The targeted feeding programme is helping children overcome effects of undernourishment including their members to visit clinics or hospitals. However, Sophia (not her real name), a member of the group brought her daughter after she noticed the condition. She brought her daughter to Pachanza clinic for check-up. The mother of four requested not to be named, for fear of being sanctioned by her church but brought her daughter to the feeding program.

“After realising that my children are not growing well I decided to come and get this cereal for my daughter. The clinic staff measured her mid upper arm circumference (MUAC) and they said she must be given the cereal,” Sophia said.

Pachanza Clinic, Ward Nutrition Coordinator, Ian Chaka said the targeted feeding program was very timely as malnutrition threatens the lives of children. The staff also do awareness campaigns teaching villagers on the effects of malnutrition to children and help eliminate it.

“We monitor children’s growth when children come to the clinic. So far, we are seeing positive development. We have children whose health have improved so much. After we give them them super cereal plus, they come for review after two weeks and measured for improvement. Since the beginning of the program on January 2017, we have 25 out of the 75 enrolled children who have shown progress. Their MUAC (mid-upper arm circumference) have improved, most of them are above 13 centimetres as we speak now,” Chaka said. 

Chaka said they faced challenges in enrolling children from various religious sects. They have devised new strategies of conducting community health monitoring. To reach out to more children, they conduct check-ups in the villages. Some people have challenges of walking long distances to access a clinic.

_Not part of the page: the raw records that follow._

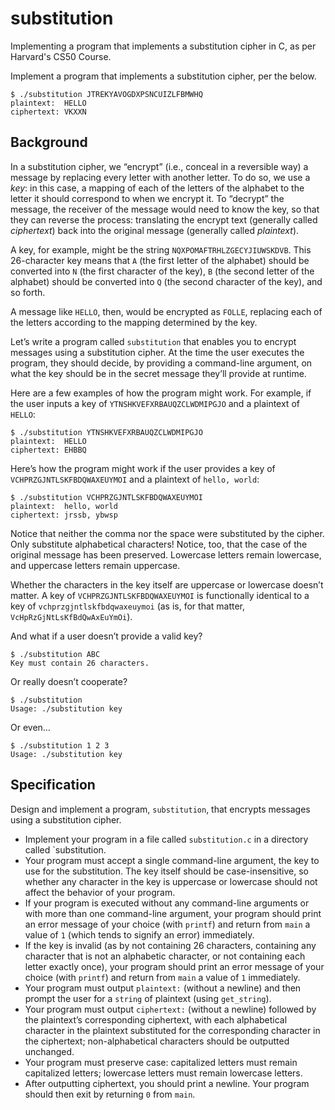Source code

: # substitution
Implementing a program that implements a substitution cipher in C, as per Harvard's CS50 Course.




<p>Implement a program that implements a substitution cipher, per the below.</p>

<div class="highlighter-rouge"><div class="highlight"><pre class="highlight"><code>$ ./substitution JTREKYAVOGDXPSNCUIZLFBMWHQ
plaintext:  HELLO
ciphertext: VKXXN
</code></pre></div></div>

<h2 id="background">Background</h2>

<p>In a substitution cipher, we “encrypt” (i.e., conceal in a reversible way) a message by replacing every letter with another letter. To do so, we use a <em>key</em>: in this case, a mapping of each of the letters of the alphabet to the letter it should correspond to when we encrypt it. To “decrypt” the message, the receiver of the message would need to know the key, so that they can reverse the process: translating the encrypt text (generally called <em>ciphertext</em>) back into the original message (generally called <em>plaintext</em>).</p>

<p>A key, for example, might be the string <code class="highlighter-rouge">NQXPOMAFTRHLZGECYJIUWSKDVB</code>. This 26-character key means that <code class="highlighter-rouge">A</code> (the first letter of the alphabet) should be converted into <code class="highlighter-rouge">N</code> (the first character of the key), <code class="highlighter-rouge">B</code> (the second letter of the alphabet) should be converted into <code class="highlighter-rouge">Q</code> (the second character of the key), and so forth.</p>

<p>A message like <code class="highlighter-rouge">HELLO</code>, then, would be encrypted as <code class="highlighter-rouge">FOLLE</code>, replacing each of the letters according to the mapping determined by the key.</p>

<p>Let’s write a program called <code class="highlighter-rouge">substitution</code> that enables you to encrypt messages using a substitution cipher. At the time the user executes the program, they should decide, by providing a command-line argument, on what the key should be in the secret message they’ll provide at runtime.</p>

<p>Here are a few examples of how the program might work. For example, if the user inputs a key of <code class="highlighter-rouge">YTNSHKVEFXRBAUQZCLWDMIPGJO</code> and a plaintext of <code class="highlighter-rouge">HELLO</code>:</p>

<div class="highlighter-rouge"><div class="highlight"><pre class="highlight"><code>$ ./substitution YTNSHKVEFXRBAUQZCLWDMIPGJO
plaintext:  HELLO
ciphertext: EHBBQ
</code></pre></div></div>

<p>Here’s how the program might work if the user provides a key of <code class="highlighter-rouge">VCHPRZGJNTLSKFBDQWAXEUYMOI</code> and a plaintext of <code class="highlighter-rouge">hello, world</code>:</p>

<div class="highlighter-rouge"><div class="highlight"><pre class="highlight"><code>$ ./substitution VCHPRZGJNTLSKFBDQWAXEUYMOI
plaintext:  hello, world
ciphertext: jrssb, ybwsp
</code></pre></div></div>

<p>Notice that neither the comma nor the space were substituted by the cipher. Only substitute alphabetical characters! Notice, too, that the case of the original message has been preserved. Lowercase letters remain lowercase, and uppercase letters remain uppercase.</p>

<p>Whether the characters in the key itself are uppercase or lowercase doesn’t matter. A key of <code class="highlighter-rouge">VCHPRZGJNTLSKFBDQWAXEUYMOI</code> is functionally identical to a key of <code class="highlighter-rouge">vchprzgjntlskfbdqwaxeuymoi</code> (as is, for that matter, <code class="highlighter-rouge">VcHpRzGjNtLsKfBdQwAxEuYmOi</code>).</p>

<p>And what if a user doesn’t provide a valid key?</p>

<div class="highlighter-rouge"><div class="highlight"><pre class="highlight"><code>$ ./substitution ABC
Key must contain 26 characters.
</code></pre></div></div>

<p>Or really doesn’t cooperate?</p>

<div class="highlighter-rouge"><div class="highlight"><pre class="highlight"><code>$ ./substitution
Usage: ./substitution key
</code></pre></div></div>

<p>Or even…</p>

<div class="highlighter-rouge"><div class="highlight"><pre class="highlight"><code>$ ./substitution 1 2 3
Usage: ./substitution key
</code></pre></div></div>

<h2 id="specification">Specification</h2>

<p>Design and implement a program, <code class="highlighter-rouge">substitution</code>, that encrypts messages using a substitution cipher.</p>

<ul>
  <li data-marker="*">Implement your program in a file called <code class="highlighter-rouge">substitution.c</code> in a directory called `substitution.</li>
  <li data-marker="*">Your program must accept a single command-line argument, the key to use for the substitution. The key itself should be case-insensitive, so whether any character in the key is uppercase or lowercase should not affect the behavior of your program.</li>
  <li data-marker="*">If your program is executed without any command-line arguments or with more than one command-line argument, your program should print an error message of your choice (with <code class="highlighter-rouge">printf</code>) and return from <code class="highlighter-rouge">main</code> a value of <code class="highlighter-rouge">1</code> (which tends to signify an error) immediately.</li>
  <li data-marker="*">If the key is invalid (as by not containing 26 characters, containing any character that is not an alphabetic character, or not containing each letter exactly once), your program should print an error message of your choice (with <code class="highlighter-rouge">printf</code>) and return from <code class="highlighter-rouge">main</code> a value of <code class="highlighter-rouge">1</code> immediately.</li>
  <li data-marker="*">Your program must output <code class="highlighter-rouge">plaintext:</code> (without a newline) and then prompt the user for a <code class="highlighter-rouge">string</code> of plaintext (using <code class="highlighter-rouge">get_string</code>).</li>
  <li data-marker="*">Your program must output <code class="highlighter-rouge">ciphertext:</code> (without a newline) followed by the plaintext’s corresponding ciphertext, with each alphabetical character in the plaintext substituted for the corresponding character in the ciphertext; non-alphabetical characters should be outputted unchanged.</li>
  <li data-marker="*">Your program must preserve case: capitalized letters must remain capitalized letters; lowercase letters must remain lowercase letters.</li>
  <li data-marker="*">After outputting ciphertext, you should print a newline. Your program should then exit by returning <code class="highlighter-rouge">0</code> from <code class="highlighter-rouge">main</code>.</li>
</ul>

At Dotito Government Rural Health Centre, lactating mothers also came in numbers to receive this super cereal plus. Paidamoyo Kambamura, a mother of two, said she has observed that her child was underweight so she went to the health centre. She said her family do not have enough nutritious food at home and are yet to recover from the effects of the drought. “Since I started giving my child this porridge made of the cereal, my child gained weight and looked healthy. She can now play like a normal child, something she rarely did before,” she added.

Shupikai Gaurufu, the village health worker for Ward 9 said the program has taught them a number of lessons. They now know how to prepare nutritious porridge similar to super cereal plus using locally available resources.

“We were happy when the feeding program came. We have seen an improvement in children’s weights. We also learned how to prepare it using locally grown crops. This is important to us. If the program ends, as village health workers, we will be able to teach mothers how to prepare nutritious food for their children,” she said.